En s’inspirant d’une loi approuvée début septembre en Allemagne, les éditeurs de presse français ont adressé au gouvernement un projet de loi visant à créer un « droit voisin » qui soutiendrait la presse à l’heure où Internet remet en question tout son business model.En contrepartie de l’indexation de leurs articles, les journaux en ligne veulent recevoir une rémunération. Plusieurs dirigeants de titres de presse, comme les Echos, le Figaro ou le Nouvel Observateur, se sont annoncés en faveur de ce projet.
Nathalie Collin, coprésidente du groupe Nouvel Observateur et présidente de l’Association de la presse d’information politique et générale, déclare dans une interview donnée au Figaro :
« Nous travaillons sur ce projet depuis le printemps, après avoir constaté l’échec des discussions entamées depuis trois ans avec Google. Aujourd’hui, tous les éditeurs de presse quotidienne, magazine ou purement Internet sont rassemblés derrière ce projet qui a été soumis à la ministre de la Culture et de la Communication, Aurélie Filippetti, la ministre déléguée au Numérique, Fleur Pellerin, et au premier ministre, Jean-Marc Ayrault. Ce projet de loi est simple à mettre en œuvre et il est équilibré. D’un côté, les éditeurs s’engagent à renoncer à leur droit d’interdire l’indexation de leurs contenus par les moteurs de recherche. La presse ne veut pas entraver l’accès des internautes à l’information. Au contraire, elle a besoin de promouvoir ses contenus. En contrepartie, nous demandons la création d’un droit voisin qui permettrait de faire payer par les moteurs de recherche une juste rémunération, chaque fois qu’un de nos contenus est indexé. Pour fixer le niveau de cette rémunération équitable, il suffit de créer, comme cela existe déjà pour la musique et les paris sportifs, une commission paritaire réunissant la presse et les moteurs de recherche et qui sera dirigée par un président nommé par le gouvernement. Une société de gestion collective répartira les sommes perçues entre les journaux. »

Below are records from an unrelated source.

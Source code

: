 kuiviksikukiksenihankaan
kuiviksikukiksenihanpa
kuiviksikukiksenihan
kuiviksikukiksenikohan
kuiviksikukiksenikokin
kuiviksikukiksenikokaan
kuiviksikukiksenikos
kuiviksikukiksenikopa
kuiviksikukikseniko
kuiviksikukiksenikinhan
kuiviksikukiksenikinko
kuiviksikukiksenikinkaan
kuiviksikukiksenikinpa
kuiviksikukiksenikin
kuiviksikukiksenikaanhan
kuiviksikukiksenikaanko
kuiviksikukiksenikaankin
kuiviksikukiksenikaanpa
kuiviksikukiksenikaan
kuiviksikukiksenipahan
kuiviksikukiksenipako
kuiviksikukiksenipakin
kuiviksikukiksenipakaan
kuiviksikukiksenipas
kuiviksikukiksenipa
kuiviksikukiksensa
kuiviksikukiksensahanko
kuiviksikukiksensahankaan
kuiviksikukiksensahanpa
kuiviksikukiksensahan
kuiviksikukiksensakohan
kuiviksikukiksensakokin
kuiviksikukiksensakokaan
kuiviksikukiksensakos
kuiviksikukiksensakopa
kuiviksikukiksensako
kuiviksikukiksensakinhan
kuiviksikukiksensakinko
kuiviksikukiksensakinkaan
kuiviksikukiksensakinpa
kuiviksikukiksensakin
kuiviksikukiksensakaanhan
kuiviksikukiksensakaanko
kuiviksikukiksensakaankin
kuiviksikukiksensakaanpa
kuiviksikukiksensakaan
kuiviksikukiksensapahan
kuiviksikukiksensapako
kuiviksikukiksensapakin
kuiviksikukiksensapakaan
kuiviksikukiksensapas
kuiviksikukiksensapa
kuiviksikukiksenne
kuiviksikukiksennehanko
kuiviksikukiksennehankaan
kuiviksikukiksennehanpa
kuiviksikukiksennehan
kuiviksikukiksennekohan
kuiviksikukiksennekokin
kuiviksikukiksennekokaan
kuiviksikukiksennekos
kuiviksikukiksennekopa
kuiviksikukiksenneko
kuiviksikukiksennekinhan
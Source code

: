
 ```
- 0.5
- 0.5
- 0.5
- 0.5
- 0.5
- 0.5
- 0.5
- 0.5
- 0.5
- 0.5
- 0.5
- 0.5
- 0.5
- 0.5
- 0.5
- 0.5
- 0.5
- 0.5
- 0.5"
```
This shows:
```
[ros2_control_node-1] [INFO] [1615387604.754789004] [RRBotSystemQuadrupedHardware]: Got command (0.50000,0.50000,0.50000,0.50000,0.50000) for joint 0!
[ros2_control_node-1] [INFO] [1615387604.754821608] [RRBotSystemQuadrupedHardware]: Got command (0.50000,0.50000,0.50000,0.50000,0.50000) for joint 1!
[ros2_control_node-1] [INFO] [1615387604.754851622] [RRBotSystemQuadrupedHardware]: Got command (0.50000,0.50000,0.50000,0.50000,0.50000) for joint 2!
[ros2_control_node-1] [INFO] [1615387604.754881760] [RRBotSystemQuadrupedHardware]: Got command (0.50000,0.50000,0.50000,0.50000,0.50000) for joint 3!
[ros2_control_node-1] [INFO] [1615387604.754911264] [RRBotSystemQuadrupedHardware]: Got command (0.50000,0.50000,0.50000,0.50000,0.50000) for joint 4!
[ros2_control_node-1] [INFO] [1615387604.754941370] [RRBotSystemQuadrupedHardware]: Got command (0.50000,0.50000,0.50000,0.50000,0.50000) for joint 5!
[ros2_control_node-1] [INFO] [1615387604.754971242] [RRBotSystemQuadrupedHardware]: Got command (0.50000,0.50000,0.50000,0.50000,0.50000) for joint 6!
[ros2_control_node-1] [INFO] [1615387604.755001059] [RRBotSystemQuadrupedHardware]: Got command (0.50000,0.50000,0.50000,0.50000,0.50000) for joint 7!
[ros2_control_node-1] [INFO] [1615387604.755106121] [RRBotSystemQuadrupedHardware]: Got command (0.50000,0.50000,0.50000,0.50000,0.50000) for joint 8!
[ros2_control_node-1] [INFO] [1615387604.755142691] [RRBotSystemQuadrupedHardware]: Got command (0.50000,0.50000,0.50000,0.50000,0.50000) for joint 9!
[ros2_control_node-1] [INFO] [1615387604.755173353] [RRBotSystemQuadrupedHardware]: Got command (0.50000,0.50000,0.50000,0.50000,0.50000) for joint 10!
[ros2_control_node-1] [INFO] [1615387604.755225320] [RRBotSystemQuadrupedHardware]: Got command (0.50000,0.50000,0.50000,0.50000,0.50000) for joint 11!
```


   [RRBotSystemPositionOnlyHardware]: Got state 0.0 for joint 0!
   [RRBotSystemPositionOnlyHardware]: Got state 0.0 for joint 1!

Contrairement au projet de loi allemand visant essentiellement le métier d’agrégateur de contenus de Google Actualités, celui-ci porte davantage sur le marché du « search », qui génère l’essentiel des revenus de Google.
Né de la volonté d’un rééquilibrage des relations entre la presse et la technologie, ce projet de loi vise clairement Google, avec ses 93,5% de part de marché en France et son quasi-monopole de la recherche sur Internet. Francis Morel, PDG du groupe Les Echos et vice-président de l’Association de la presse d’information politique et générale, déclare à ce propos :
« Google est aujourd’hui l’une de premières régies publicitaires en France, avec plus d’un milliard d’euros de recettes. Mais il ne déclare que 41 millions d’euros de chiffre d’affaires en France ! Il est inadmissible que Google utilise nos articles gratuitement pour ponctionner le marché publicitaire français sans rémunérer les créateurs de contenus ! ».
Autre point important : les recettes tirées du partage des revenus avec Google seraient réinvesties dans l’économie numérique.
Le projet de loi pourrait être soumis au Parlement d’ici la fin de l’année 2012 et mis en œuvre début 2013.
Interrogé par l’AFP, Google a déclaré que ce n’est pas la bonne démarche et que ce projet « serait néfaste à la fois pour Internet, pour les internautes, et pour les éditeurs qui bénéficient d’un trafic substantiel envoyé par le site Google Actualités ainsi que par le moteur de recherche ».